The 3D view still works in CS:
Obviously this stupidly simple design I made here would be easy in any EDA CAD software. I just wanted to get started and show you the “unboxing” and first impressions.
A few questions I plan on answering for my own edification in future posts:
- How sophisticated are the PCB rules?
- Can I constrain trace impedance?
- Can I define differential pairs?
- Does the software limit me to through-vias?
- What other signal integrity features exist?
- What export formats exist?
- Can I import DXF to the layout?
- Does the push-shove manual router work like it does in Altium Designer?
I will go into more depth in Part 2 when it goes live. I would like to hear feedback from you – what would you like to know? I have access to several different tools so I can compare features. What do you care about?
Thank you for this! I’m contemplating making the leap from EagleCAD myself. Sorry to pre-empt your second part of the review, but would you be prepared to say CS is a worthwhile purchase at this point?
I don’t think you can beat the price. I used EAGLE from 2003 to 2014 and it was stagnant in that entire time. I can’t predict the future but I would suppose that Autodesk isn’t going to drastically improve it. I imagine they don’t really know what EDA software should do.
I haven’t personally used all of the alternatives however. If I were you I would check out some of the competing software such as Diptrace, MultiSim BLUE, and Mentor Graphics’ Digi-Key partner software. I haven’t tried any of those so perhaps you will find something better. I think honestly ANY is better than EAGLE and probably less buggy than KiCAD at this point.
We’re in a similar position to many companies who use these CAD tools, I think. We have an R&D group that has a stack of Altium Designer licences, plus a few licences that we’re sharing for the maintenance group. Our need for CAD in maintenance is simpler than our R&D cousins. They design the boards, we look after them. For perhaps 80% of the work we do a simple viewer will suffice, but occasionally we have a need to make edits.

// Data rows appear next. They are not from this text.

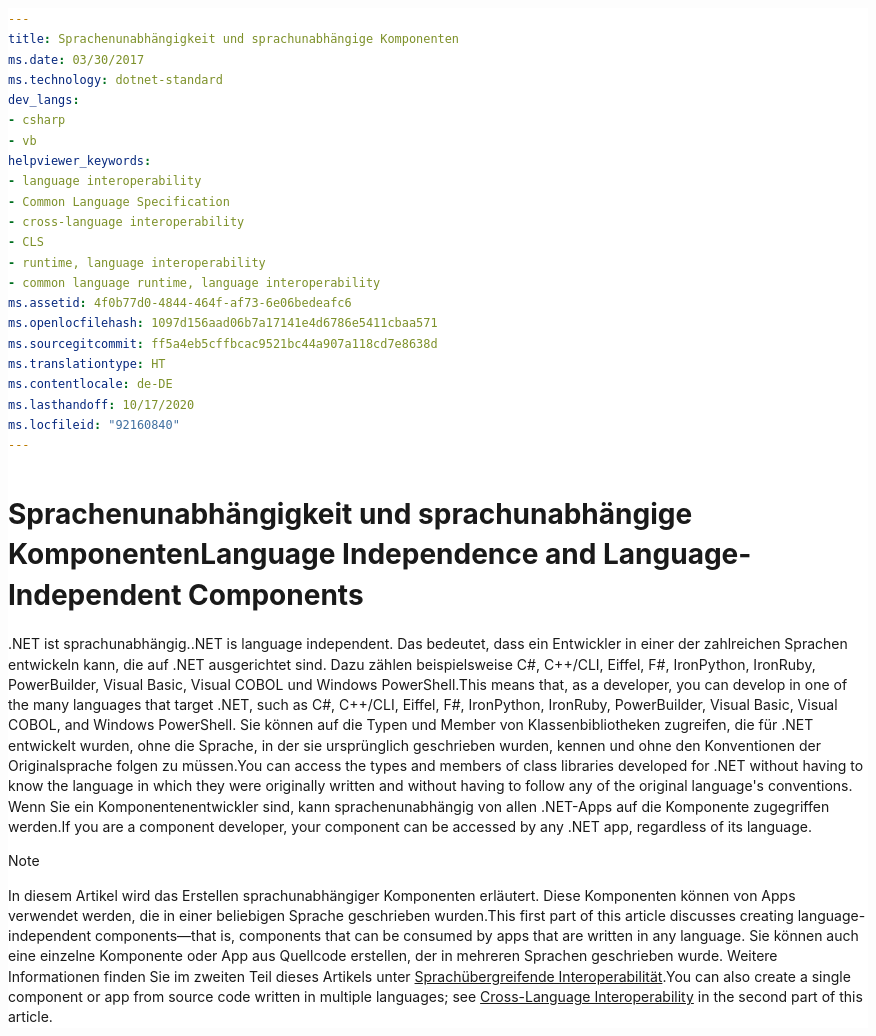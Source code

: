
 ```yaml
---
title: Sprachenunabhängigkeit und sprachunabhängige Komponenten
ms.date: 03/30/2017
ms.technology: dotnet-standard
dev_langs:
- csharp
- vb
helpviewer_keywords:
- language interoperability
- Common Language Specification
- cross-language interoperability
- CLS
- runtime, language interoperability
- common language runtime, language interoperability
ms.assetid: 4f0b77d0-4844-464f-af73-6e06bedeafc6
ms.openlocfilehash: 1097d156aad06b7a17141e4d6786e5411cbaa571
ms.sourcegitcommit: ff5a4eb5cffbcac9521bc44a907a118cd7e8638d
ms.translationtype: HT
ms.contentlocale: de-DE
ms.lasthandoff: 10/17/2020
ms.locfileid: "92160840"
---
```

# <a name="language-independence-and-language-independent-components"></a><span data-ttu-id="54aac-102">Sprachenunabhängigkeit und sprachunabhängige Komponenten</span><span class="sxs-lookup"><span data-stu-id="54aac-102">Language Independence and Language-Independent Components</span></span>

<span data-ttu-id="54aac-103">.NET ist sprachunabhängig.</span><span class="sxs-lookup"><span data-stu-id="54aac-103">.NET is language independent.</span></span> <span data-ttu-id="54aac-104">Das bedeutet, dass ein Entwickler in einer der zahlreichen Sprachen entwickeln kann, die auf .NET ausgerichtet sind. Dazu zählen beispielsweise C#, C++/CLI, Eiffel, F#, IronPython, IronRuby, PowerBuilder, Visual Basic, Visual COBOL und Windows PowerShell.</span><span class="sxs-lookup"><span data-stu-id="54aac-104">This means that, as a developer, you can develop in one of the many languages that target .NET, such as C#, C++/CLI, Eiffel, F#, IronPython, IronRuby, PowerBuilder, Visual Basic, Visual COBOL, and Windows PowerShell.</span></span> <span data-ttu-id="54aac-105">Sie können auf die Typen und Member von Klassenbibliotheken zugreifen, die für .NET entwickelt wurden, ohne die Sprache, in der sie ursprünglich geschrieben wurden, kennen und ohne den Konventionen der Originalsprache folgen zu müssen.</span><span class="sxs-lookup"><span data-stu-id="54aac-105">You can access the types and members of class libraries developed for .NET without having to know the language in which they were originally written and without having to follow any of the original language's conventions.</span></span> <span data-ttu-id="54aac-106">Wenn Sie ein Komponentenentwickler sind, kann sprachenunabhängig von allen .NET-Apps auf die Komponente zugegriffen werden.</span><span class="sxs-lookup"><span data-stu-id="54aac-106">If you are a component developer, your component can be accessed by any .NET app, regardless of its language.</span></span>

> [!NOTE]
> <span data-ttu-id="54aac-107">In diesem Artikel wird das Erstellen sprachunabhängiger Komponenten erläutert. Diese Komponenten können von Apps verwendet werden, die in einer beliebigen Sprache geschrieben wurden.</span><span class="sxs-lookup"><span data-stu-id="54aac-107">This first part of this article discusses creating language-independent components—that is, components that can be consumed by apps that are written in any language.</span></span> <span data-ttu-id="54aac-108">Sie können auch eine einzelne Komponente oder App aus Quellcode erstellen, der in mehreren Sprachen geschrieben wurde. Weitere Informationen finden Sie im zweiten Teil dieses Artikels unter [Sprachübergreifende Interoperabilität](#CrossLang).</span><span class="sxs-lookup"><span data-stu-id="54aac-108">You can also create a single component or app from source code written in multiple languages; see [Cross-Language Interoperability](#CrossLang) in the second part of this article.</span></span>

The three licences we have for Altium Designer in the operations group are getting on to ten years old. For obvious reasons we’ve been dragging our feet in updating them – it’s incredibly hard to justify spending tens of thousands of dollars for software that gets only occasional use.
Mostly it works okay, though as the differences between our install and the R&D group’s install get bigger, it’s getting less good. These days I get the occasional board that crashes our version of designer, so I’m looking into what we can use to do simple edits on newer designs without a massive cash outlay.
I thought Circuit Studio was perhaps the perfect tool, and about time Altium saw sense and stopped simply adding bloat to Altium Designer and charging exorbitant prices. Alas it’s not to be. It refuses to open PCBs from Altium Designer and the removal of keyboard shortcuts is driving me nuts. I really don’t care what it looks like – I want to be able to work with real files and move around them easily and edit them easily, and I want the thing to be robust and stable. Is that not too much to ask?